• TASK ITEM:
Wherever the string "resources" appears in the records, return the line that holds it.

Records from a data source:
::::
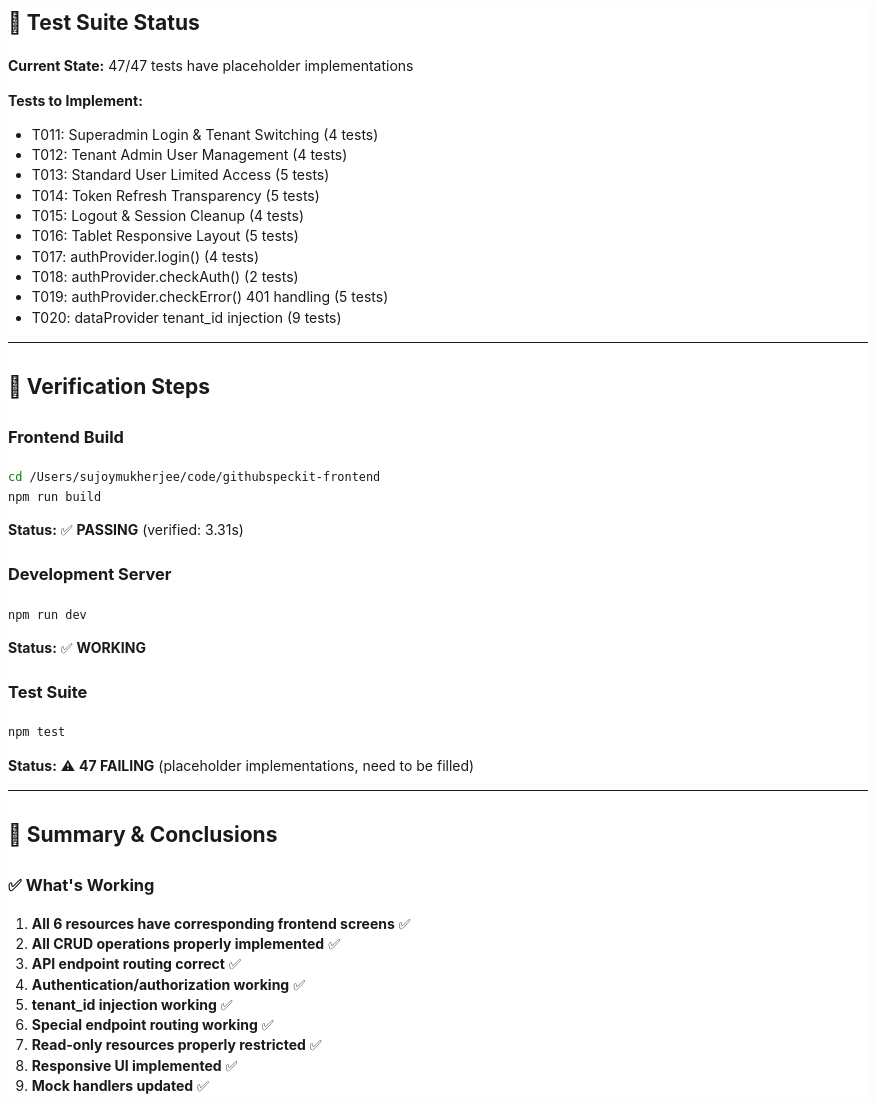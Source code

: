 
## 🎯 Test Suite Status

**Current State:** 47/47 tests have placeholder implementations

**Tests to Implement:**
- T011: Superadmin Login & Tenant Switching (4 tests)
- T012: Tenant Admin User Management (4 tests)
- T013: Standard User Limited Access (5 tests)
- T014: Token Refresh Transparency (5 tests)
- T015: Logout & Session Cleanup (4 tests)
- T016: Tablet Responsive Layout (5 tests)
- T017: authProvider.login() (4 tests)
- T018: authProvider.checkAuth() (2 tests)
- T019: authProvider.checkError() 401 handling (5 tests)
- T020: dataProvider tenant_id injection (9 tests)

---

## 🚀 Verification Steps

### Frontend Build
```bash
cd /Users/sujoymukherjee/code/githubspeckit-frontend
npm run build
```
**Status:** ✅ **PASSING** (verified: 3.31s)

### Development Server
```bash
npm run dev
```
**Status:** ✅ **WORKING**

### Test Suite
```bash
npm test
```
**Status:** ⚠️ **47 FAILING** (placeholder implementations, need to be filled)

---

## 📝 Summary & Conclusions

### ✅ What's Working
1. **All 6 resources have corresponding frontend screens** ✅
2. **All CRUD operations properly implemented** ✅
3. **API endpoint routing correct** ✅
4. **Authentication/authorization working** ✅
5. **tenant_id injection working** ✅
6. **Special endpoint routing working** ✅
7. **Read-only resources properly restricted** ✅
8. **Responsive UI implemented** ✅
9. **Mock handlers updated** ✅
::::
• REPLY TO THE EXERCISE:
1. **All 6 resources have corresponding frontend screens** ✅
7. **Read-only resources properly restricted** ✅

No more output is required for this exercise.